[Dataset entries]
━━━━━━━━━━

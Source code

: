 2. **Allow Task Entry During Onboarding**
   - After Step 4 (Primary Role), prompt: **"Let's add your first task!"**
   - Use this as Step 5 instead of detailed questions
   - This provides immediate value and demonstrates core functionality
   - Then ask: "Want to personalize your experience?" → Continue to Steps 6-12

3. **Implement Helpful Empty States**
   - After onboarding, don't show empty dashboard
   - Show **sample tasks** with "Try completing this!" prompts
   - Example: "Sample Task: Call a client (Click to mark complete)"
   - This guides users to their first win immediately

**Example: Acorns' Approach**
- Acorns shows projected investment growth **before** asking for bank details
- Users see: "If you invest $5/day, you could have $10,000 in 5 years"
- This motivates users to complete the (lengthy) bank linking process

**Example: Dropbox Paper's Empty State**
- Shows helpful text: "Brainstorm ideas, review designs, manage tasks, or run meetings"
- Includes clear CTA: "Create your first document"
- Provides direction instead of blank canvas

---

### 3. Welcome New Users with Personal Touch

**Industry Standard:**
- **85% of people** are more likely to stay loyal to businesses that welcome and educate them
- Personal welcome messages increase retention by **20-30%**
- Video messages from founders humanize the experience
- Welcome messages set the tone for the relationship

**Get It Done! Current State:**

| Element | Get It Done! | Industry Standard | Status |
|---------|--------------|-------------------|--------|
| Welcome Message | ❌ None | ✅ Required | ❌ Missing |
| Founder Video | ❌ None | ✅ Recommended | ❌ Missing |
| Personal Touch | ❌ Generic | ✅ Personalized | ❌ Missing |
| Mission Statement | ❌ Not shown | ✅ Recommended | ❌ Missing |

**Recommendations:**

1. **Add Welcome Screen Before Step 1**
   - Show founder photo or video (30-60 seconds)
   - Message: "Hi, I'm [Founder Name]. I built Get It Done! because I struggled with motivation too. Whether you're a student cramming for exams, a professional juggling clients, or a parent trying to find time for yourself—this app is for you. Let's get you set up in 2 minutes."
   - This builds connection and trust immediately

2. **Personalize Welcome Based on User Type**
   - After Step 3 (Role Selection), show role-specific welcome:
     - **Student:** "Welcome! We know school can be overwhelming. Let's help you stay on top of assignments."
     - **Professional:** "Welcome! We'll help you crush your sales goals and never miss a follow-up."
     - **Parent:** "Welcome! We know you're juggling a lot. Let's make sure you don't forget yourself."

━━━━━━━━━━

-- Your instructions --
Return the lines above precisely as they appear, beginning at the first line and ending at the line with "- Show founder", and nothing after it.

-- Solution for this exercise --
Source code

: 2. **Allow Task Entry During Onboarding**
   - After Step 4 (Primary Role), prompt: **"Let's add your first task!"**
   - Use this as Step 5 instead of detailed questions
   - This provides immediate value and demonstrates core functionality
   - Then ask: "Want to personalize your experience?" → Continue to Steps 6-12

3. **Implement Helpful Empty States**
   - After onboarding, don't show empty dashboard
   - Show **sample tasks** with "Try completing this!" prompts
   - Example: "Sample Task: Call a client (Click to mark complete)"
   - This guides users to their first win immediately

**Example: Acorns' Approach**
- Acorns shows projected investment growth **before** asking for bank details
- Users see: "If you invest $5/day, you could have $10,000 in 5 years"
- This motivates users to complete the (lengthy) bank linking process

**Example: Dropbox Paper's Empty State**
- Shows helpful text: "Brainstorm ideas, review designs, manage tasks, or run meetings"
- Includes clear CTA: "Create your first document"
- Provides direction instead of blank canvas

---

### 3. Welcome New Users with Personal Touch

**Industry Standard:**
- **85% of people** are more likely to stay loyal to businesses that welcome and educate them
- Personal welcome messages increase retention by **20-30%**
- Video messages from founders humanize the experience
- Welcome messages set the tone for the relationship

**Get It Done! Current State:**

| Element | Get It Done! | Industry Standard | Status |
|---------|--------------|-------------------|--------|
| Welcome Message | ❌ None | ✅ Required | ❌ Missing |
| Founder Video | ❌ None | ✅ Recommended | ❌ Missing |
| Personal Touch | ❌ Generic | ✅ Personalized | ❌ Missing |
| Mission Statement | ❌ Not shown | ✅ Recommended | ❌ Missing |

**Recommendations:**

1. **Add Welcome Screen Before Step 1**
   - Show founder photo or video (30-60 seconds)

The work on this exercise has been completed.